Update JVP rule for abs to fix behavior for complex infinite inputs #26086

dfm · 2025-01-24T18:06:28Z

As discussed in #25681, the gradients of abs don't have the correct behavior at complex infinities. As discussed in that issue, and combined with the notation from here, the JVP rule can be re-written as:

f(z) = abs(z) = abs(x + j y)
t = atan2(y, x)
df * (dx + j dx) = Re[(cos(t) - j sin(t)) * (dx + j dx)]

(Note that this isn't quite the same result as what @pearu reports in #25681, but it's what I found when working it through myself, and it has the correct behavior.)

This is straightforward to implement, and at the cost of a performance hit (3 new trig functions), we get stable JVPs throughout the complex plane. I don't expect this is a performance critical computation in many applications, so I think it's probably worth updating the implementation here, but I'd love to hear otherwise if people disagree!

I should note that this also changes the gradient at complex zero (as discussed in #10515 (comment)) to give grad(abs)(0+0j) = 1+0j. I think this is sensible behavior, but there's some chance that this breaks some downstream behavior. (@mattjj may want to comment, having thought about this before!)

pearu

Note that the parameters to the test function are not being used. Otherwise, looks good to me! Thanks, @dfm !

"Note that this isn't quite the same result as what @pearu reports in #25681, but it's what I found when working it through myself, and it has the correct behavior."

I believe we still have the same results. The difference is only in atan2(y, x) (this PR) and atan2(x, y) (unconventional usage, my comment in the issue) that leads to differences of final formula but results ought to be the same.

pearu · 2025-01-24T18:57:20Z

tests/lax_numpy_test.py

+    x = jax.lax.complex(jnp.inf, 0.0).astype(dtype)
+    expected = jax.lax.complex(1.0, 0.0).astype(dtype)


Should this read

Suggested change

x = jax.lax.complex(jnp.inf, 0.0).astype(dtype)

expected = jax.lax.complex(1.0, 0.0).astype(dtype)

x = input_parts

expected = grad_parts

or similar?

Doh! Good catch. Thank you!

jakevdp · 2025-01-24T19:55:22Z

I worry a bit about the performance hit here. I wonder if we could replace cos(atan2(y, x)) with x / sqrt(x ** 2 + y ** 2) and sin(atan2(y, x)) with y / sqrt(x ** 2 + y ** 2) and use custom_jvp or something similar to handle the (0, 0) case?
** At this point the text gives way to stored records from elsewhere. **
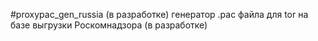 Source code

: #proxypac_gen_russia (в разработке)
генератор .pac файла для tor на базе выгрузки Роскомнадзора (в разработке) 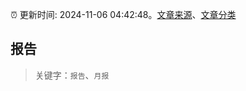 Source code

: :alarm_clock: 更新时间: 2024-11-06 04:42:48。[文章来源](/README.md)、[文章分类](/TAGS.md)

## 报告


> 关键字：`报告`、`月报`



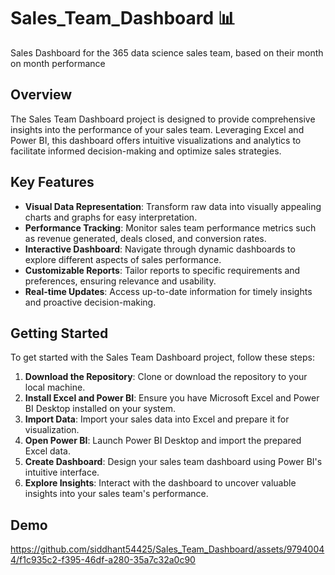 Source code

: # Sales_Team_Dashboard 📊
Sales Dashboard for the 365 data science sales team, based on their month on month performance

## Overview

The Sales Team Dashboard project is designed to provide comprehensive insights into the performance of your sales team. Leveraging Excel and Power BI, this dashboard offers intuitive visualizations and analytics to facilitate informed decision-making and optimize sales strategies.

## Key Features

- **Visual Data Representation**: Transform raw data into visually appealing charts and graphs for easy interpretation.
- **Performance Tracking**: Monitor sales team performance metrics such as revenue generated, deals closed, and conversion rates.
- **Interactive Dashboard**: Navigate through dynamic dashboards to explore different aspects of sales performance.
- **Customizable Reports**: Tailor reports to specific requirements and preferences, ensuring relevance and usability.
- **Real-time Updates**: Access up-to-date information for timely insights and proactive decision-making.

## Getting Started

To get started with the Sales Team Dashboard project, follow these steps:

1. **Download the Repository**: Clone or download the repository to your local machine.
2. **Install Excel and Power BI**: Ensure you have Microsoft Excel and Power BI Desktop installed on your system.
3. **Import Data**: Import your sales data into Excel and prepare it for visualization.
4. **Open Power BI**: Launch Power BI Desktop and import the prepared Excel data.
5. **Create Dashboard**: Design your sales team dashboard using Power BI's intuitive interface.
6. **Explore Insights**: Interact with the dashboard to uncover valuable insights into your sales team's performance.

## Demo


https://github.com/siddhant54425/Sales_Team_Dashboard/assets/97940044/f1c935c2-f395-46df-a280-35a7c32a0c90
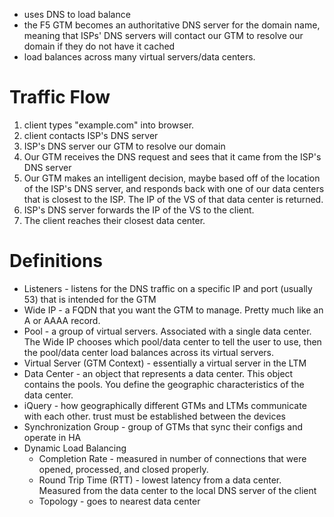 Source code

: - uses DNS to load balance
- the F5 GTM becomes an authoritative DNS server for the domain name, meaning that ISPs' DNS servers will contact our GTM to resolve our domain if they do not have it cached
- load balances across many virtual servers/data centers.

# Traffic Flow
1. client types "example.com" into browser.
2. client contacts ISP's DNS server
3. ISP's DNS server our GTM to resolve our domain
4. Our GTM receives the DNS request and sees that it came from the ISP's DNS server
5. Our GTM makes an intelligent decision, maybe based off of the location of the ISP's DNS server, and responds back with one of our data centers that is closest to the ISP. The IP of the VS of that data center is returned.
6. ISP's DNS server forwards the IP of the VS to the client.
7. The client reaches their closest data center.

# Definitions
- Listeners - listens for the DNS traffic on a specific IP and port (usually 53) that is intended for the GTM
- Wide IP - a FQDN that you want the GTM to manage. Pretty much like an A or AAAA record. 
- Pool - a group of virtual servers. Associated with a single data center. The Wide IP chooses which pool/data center to tell the user to use, then the pool/data center load balances across its virtual servers.
- Virtual Server (GTM Context) - essentially a virtual server in the LTM
- Data Center - an object that represents a data center. This object contains the pools. You define the geographic characteristics of the data center.
- iQuery - how geographically different GTMs and LTMs communicate with each other. trust must be established between the devices
- Synchronization Group - group of GTMs that sync their configs and operate in HA
- Dynamic Load Balancing
	- Completion Rate - measured in number of connections that were opened, processed, and closed properly.
	- Round Trip Time (RTT) - lowest latency from a data center. Measured from the data center to the local DNS server of the client
	- Topology - goes to nearest data center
jakevdp · 2025-01-24T19:57:04Z

I also wonder if using multiple sinusoidal evaluations to essentially recover abs(x) at x != 0 would cause accuracy issues in some domains.

dfm · 2025-01-24T20:03:09Z

I wonder if we could replace cos(atan2(y, x)) with x / sqrt(x ** 2 + y ** 2) and sin(atan2(y, x)) with y / sqrt(x ** 2 + y ** 2)
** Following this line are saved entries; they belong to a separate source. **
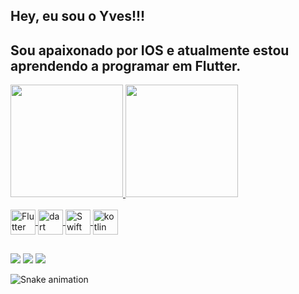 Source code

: ## Hey, eu sou o Yves!!!
## Sou apaixonado por IOS e atualmente estou aprendendo a programar em Flutter.

 <div>
  <a href="https://github.com/yves-oliveira">
  <img height="180em" src="https://github-readme-stats.vercel.app/api?username=yves-oliveira&show_icons=true&theme=vue-dark&include_all_commits=true&count_private=true"/>
  <img height="180em" src="https://github-readme-stats.vercel.app/api/top-langs/?username=yves-oliveira&layout=compact&langs_count=7&theme=vue-dark&langs_count=8?hide=CMake"/>
</div>
 
<div style="display: inline_block"><br>
  <img align="center" alt="Flutter" height="40" width="40" src="https://img.icons8.com/fluency/48/000000/flutter.png"/>
  <img align="center" alt="dart" height="40" width="40" src="https://img.icons8.com/color/480/000000/dart.png"/>
  <img align="center" alt="Swift" height="40" width="40" src="https://img.icons8.com/color/48/000000/swift.png"/>
  <img align="center" alt="kotlin" height="40" width="40" src="https://img.icons8.com/color/48/000000/kotlin.png"/>
 

</div>
  
  ##
 
<div> 
  <a href="https://instagram.com/yves.oliveira" target="_blank"><img src="https://img.shields.io/badge/-Instagram-%23E4405F?style=for-the-badge&logo=instagram&logoColor=white" target="_blank"></a>
  <a href = "mailto:yvesdeoliveiraribeiro@gmail.com"><img src="https://img.shields.io/badge/-Gmail-%23333?style=for-the-badge&logo=gmail&logoColor=white" target="_blank"></a>
  <a href="https://www.linkedin.com/in/yvesdeoliveira/" target="_blank"><img src="https://img.shields.io/badge/-LinkedIn-%230077B5?style=for-the-badge&logo=linkedin&logoColor=white" target="_blank"></a> 
 
  ![Snake animation](https://github.com/yves-oliveira/yves-oliveira/blob/output/github-contribution-grid-snake.svg)
 
</div>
Sorry - I should have been clearer! What you're suggesting here is actually what the existing implementation does, and it causes the problems seen in #25681 because at x+iy = inf + i0 you'll get x / sqrt(x ** 2 + y ** 2) = inf / inf, even though the JVP is well defined. The behavior at x+iy = 0 was not the target of this PR, just a side effect!

I couldn't think of any other ways to get numerically stable gradients in the limits without this change, unless we special cased for infinite inputs. But, in that case, I think we'd need to add quite a few cases for all the possible permutations...

jakevdp · 2025-01-24T20:14:47Z

I see – that makes sense.

I still worry about potential accuracy issues, especially since we're computing in float32 most of the time, and trig rounding errors could compound.

What if we use a lax.select that chooses between the two approaches depending on the domain of the inputs?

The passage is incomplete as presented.